=== Section Start ===

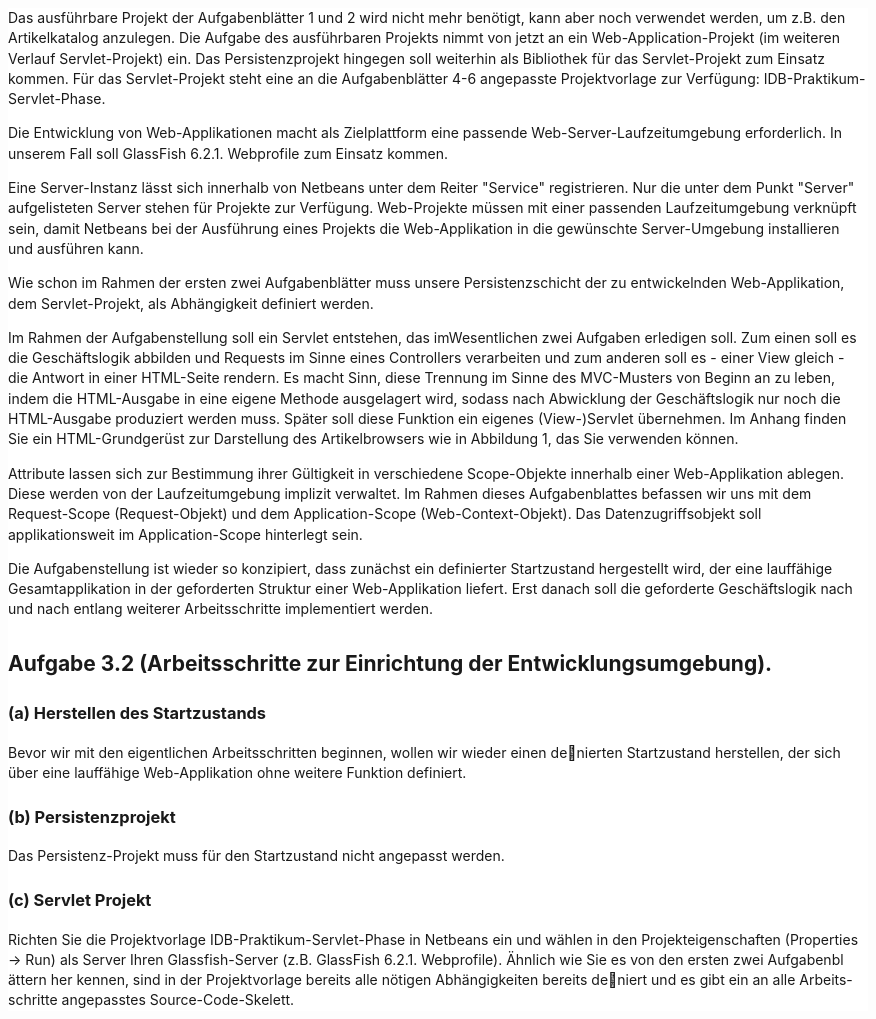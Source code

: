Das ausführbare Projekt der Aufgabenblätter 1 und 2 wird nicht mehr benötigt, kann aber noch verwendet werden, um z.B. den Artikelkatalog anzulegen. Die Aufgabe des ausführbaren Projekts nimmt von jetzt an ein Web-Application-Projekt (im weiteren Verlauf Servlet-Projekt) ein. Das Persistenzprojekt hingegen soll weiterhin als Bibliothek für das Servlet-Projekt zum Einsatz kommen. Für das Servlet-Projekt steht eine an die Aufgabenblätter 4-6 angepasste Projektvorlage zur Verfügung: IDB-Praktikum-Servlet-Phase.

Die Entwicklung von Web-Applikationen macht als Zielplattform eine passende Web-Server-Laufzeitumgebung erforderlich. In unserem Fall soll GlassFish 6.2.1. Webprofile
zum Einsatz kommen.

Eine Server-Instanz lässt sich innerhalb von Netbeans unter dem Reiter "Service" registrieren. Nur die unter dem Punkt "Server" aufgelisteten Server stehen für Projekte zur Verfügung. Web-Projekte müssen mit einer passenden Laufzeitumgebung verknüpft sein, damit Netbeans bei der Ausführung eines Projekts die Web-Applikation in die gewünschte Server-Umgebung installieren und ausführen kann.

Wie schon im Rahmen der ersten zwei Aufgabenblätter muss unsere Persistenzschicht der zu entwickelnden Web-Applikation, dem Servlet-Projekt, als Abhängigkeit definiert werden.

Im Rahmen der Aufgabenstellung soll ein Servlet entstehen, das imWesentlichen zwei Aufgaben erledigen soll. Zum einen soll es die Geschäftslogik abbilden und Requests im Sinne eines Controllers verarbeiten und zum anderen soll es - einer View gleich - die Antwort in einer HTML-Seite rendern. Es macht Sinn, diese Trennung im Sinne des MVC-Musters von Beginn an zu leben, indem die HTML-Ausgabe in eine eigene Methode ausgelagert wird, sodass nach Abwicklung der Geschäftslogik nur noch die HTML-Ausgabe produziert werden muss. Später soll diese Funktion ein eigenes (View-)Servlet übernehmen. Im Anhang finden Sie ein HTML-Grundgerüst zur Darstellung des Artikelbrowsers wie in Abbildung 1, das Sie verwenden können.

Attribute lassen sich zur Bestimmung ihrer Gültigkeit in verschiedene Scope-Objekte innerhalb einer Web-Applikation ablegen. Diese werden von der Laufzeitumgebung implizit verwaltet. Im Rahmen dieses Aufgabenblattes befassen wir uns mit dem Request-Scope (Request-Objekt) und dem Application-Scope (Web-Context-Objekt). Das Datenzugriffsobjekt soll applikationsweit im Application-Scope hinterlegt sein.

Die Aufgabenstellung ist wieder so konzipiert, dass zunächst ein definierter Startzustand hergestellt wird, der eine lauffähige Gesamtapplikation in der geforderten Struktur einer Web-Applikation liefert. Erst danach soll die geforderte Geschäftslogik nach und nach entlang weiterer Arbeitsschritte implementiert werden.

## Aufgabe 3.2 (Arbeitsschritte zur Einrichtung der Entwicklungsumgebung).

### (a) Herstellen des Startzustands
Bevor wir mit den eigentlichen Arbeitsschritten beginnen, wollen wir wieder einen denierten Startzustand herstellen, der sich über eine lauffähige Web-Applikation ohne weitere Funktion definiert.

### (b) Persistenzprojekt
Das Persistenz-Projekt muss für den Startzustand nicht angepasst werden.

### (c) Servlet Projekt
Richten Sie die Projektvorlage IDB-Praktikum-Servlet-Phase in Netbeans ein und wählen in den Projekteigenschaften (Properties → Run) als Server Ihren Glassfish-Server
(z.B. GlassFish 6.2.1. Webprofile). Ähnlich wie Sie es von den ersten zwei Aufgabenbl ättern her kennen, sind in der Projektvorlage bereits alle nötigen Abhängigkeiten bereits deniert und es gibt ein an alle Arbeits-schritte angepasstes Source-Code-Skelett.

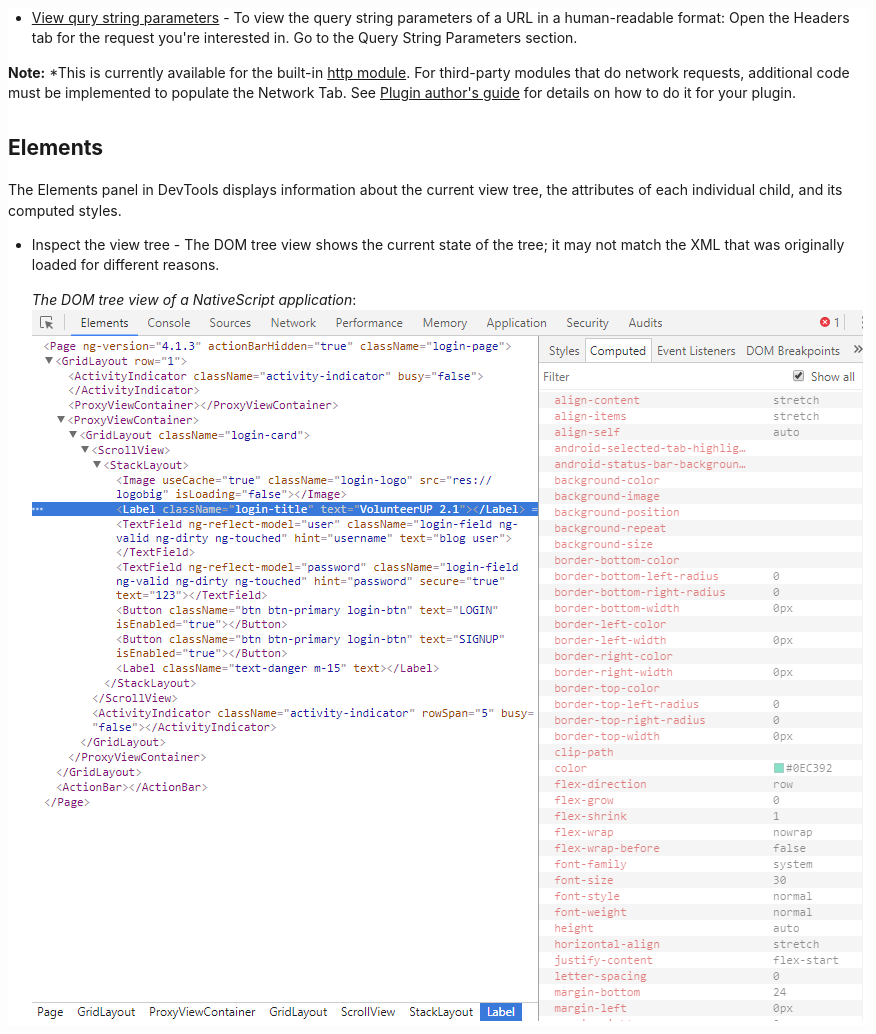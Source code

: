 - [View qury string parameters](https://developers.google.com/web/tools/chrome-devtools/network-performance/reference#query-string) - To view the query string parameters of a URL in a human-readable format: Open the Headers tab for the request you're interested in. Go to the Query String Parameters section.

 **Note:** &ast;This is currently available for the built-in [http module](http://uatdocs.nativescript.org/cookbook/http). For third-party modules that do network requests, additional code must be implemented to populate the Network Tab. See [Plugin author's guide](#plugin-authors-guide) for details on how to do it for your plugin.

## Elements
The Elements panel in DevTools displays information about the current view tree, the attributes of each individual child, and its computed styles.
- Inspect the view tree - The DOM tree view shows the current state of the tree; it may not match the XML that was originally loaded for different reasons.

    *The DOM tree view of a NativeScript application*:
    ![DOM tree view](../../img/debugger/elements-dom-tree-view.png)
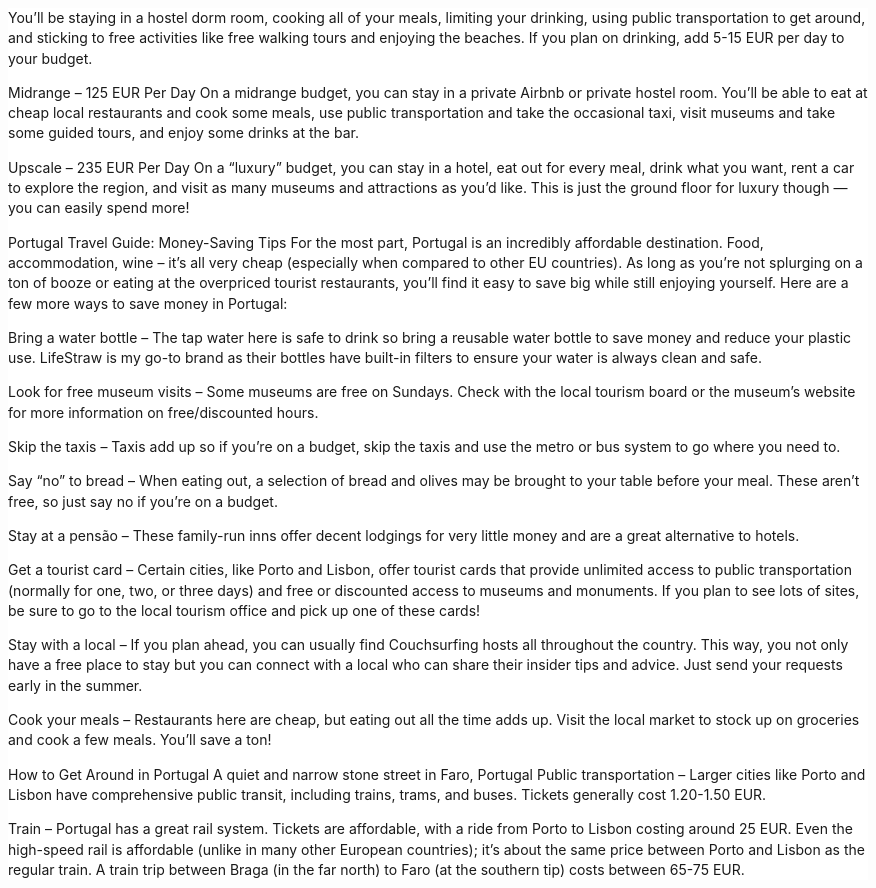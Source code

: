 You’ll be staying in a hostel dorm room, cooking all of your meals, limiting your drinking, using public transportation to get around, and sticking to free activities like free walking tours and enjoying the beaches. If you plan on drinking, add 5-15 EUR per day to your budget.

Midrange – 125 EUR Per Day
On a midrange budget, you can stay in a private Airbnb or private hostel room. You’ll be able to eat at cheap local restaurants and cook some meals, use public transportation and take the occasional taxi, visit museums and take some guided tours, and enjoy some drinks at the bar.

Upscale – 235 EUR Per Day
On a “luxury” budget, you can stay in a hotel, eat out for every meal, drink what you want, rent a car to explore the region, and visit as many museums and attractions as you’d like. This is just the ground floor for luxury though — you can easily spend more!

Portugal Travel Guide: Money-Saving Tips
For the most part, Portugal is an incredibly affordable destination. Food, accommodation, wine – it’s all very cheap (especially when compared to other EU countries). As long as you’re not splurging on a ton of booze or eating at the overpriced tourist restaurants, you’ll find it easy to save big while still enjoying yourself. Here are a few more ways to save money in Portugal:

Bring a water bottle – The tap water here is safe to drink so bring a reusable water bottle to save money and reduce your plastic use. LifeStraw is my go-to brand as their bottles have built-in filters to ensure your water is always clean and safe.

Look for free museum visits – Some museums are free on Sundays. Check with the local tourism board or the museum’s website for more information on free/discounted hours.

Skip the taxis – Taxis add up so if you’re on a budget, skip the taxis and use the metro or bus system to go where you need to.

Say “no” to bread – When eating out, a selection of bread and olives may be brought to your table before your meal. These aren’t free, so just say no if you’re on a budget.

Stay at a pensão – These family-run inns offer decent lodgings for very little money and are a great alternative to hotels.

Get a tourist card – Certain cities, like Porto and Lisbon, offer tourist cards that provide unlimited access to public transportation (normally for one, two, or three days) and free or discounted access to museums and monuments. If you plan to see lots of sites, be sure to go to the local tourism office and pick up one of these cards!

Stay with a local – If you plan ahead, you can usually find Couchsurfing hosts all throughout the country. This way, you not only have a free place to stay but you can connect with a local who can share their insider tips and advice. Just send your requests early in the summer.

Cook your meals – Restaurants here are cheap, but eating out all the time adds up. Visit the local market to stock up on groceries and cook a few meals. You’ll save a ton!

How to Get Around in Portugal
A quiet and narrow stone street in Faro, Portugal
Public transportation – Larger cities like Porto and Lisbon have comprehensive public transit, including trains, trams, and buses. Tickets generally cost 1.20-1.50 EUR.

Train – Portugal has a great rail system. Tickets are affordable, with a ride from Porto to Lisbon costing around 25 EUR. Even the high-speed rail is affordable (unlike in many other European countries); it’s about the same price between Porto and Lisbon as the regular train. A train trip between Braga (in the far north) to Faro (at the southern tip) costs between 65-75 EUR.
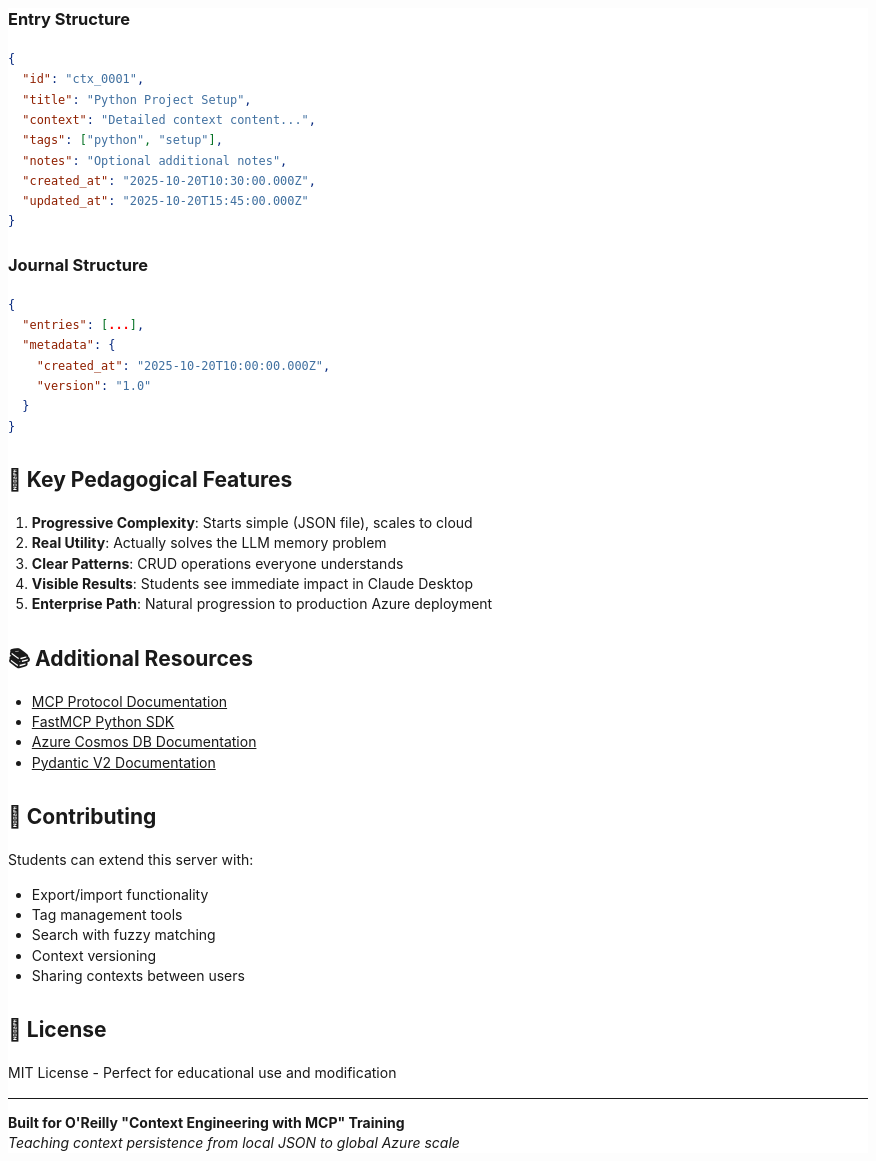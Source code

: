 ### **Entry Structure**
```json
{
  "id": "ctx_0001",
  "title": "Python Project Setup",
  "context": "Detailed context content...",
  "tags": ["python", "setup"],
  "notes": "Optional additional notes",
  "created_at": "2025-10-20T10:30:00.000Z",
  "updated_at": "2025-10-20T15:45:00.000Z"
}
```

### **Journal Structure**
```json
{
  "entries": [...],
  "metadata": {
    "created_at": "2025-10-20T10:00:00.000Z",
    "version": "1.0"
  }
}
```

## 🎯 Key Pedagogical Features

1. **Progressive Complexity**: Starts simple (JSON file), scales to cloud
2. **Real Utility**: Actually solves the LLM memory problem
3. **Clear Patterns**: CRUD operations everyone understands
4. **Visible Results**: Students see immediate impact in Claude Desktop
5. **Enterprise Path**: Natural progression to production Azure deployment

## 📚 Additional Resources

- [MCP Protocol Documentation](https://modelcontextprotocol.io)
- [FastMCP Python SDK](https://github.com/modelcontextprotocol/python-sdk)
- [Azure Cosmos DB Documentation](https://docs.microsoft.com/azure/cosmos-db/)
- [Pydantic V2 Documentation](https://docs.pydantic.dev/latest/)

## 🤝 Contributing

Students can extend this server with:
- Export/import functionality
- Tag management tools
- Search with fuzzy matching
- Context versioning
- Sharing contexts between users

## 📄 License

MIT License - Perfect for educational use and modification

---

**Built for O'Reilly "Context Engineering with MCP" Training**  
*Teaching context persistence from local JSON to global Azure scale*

=== Section End ===

◆ **Exercise instructions**: Using the entries above, output exactly the lines between the line holding "Stay at a pensão" and the line holding "Get a tourist", end lines included, and nothing more.

◆ **Result below**:
Stay at a pensão – These family-run inns offer decent lodgings for very little money and are a great alternative to hotels.

Get a tourist card – Certain cities, like Porto and Lisbon, offer tourist cards that provide unlimited access to public transportation (normally for one, two, or three days) and free or discounted access to museums and monuments. If you plan to see lots of sites, be sure to go to the local tourism office and pick up one of these cards!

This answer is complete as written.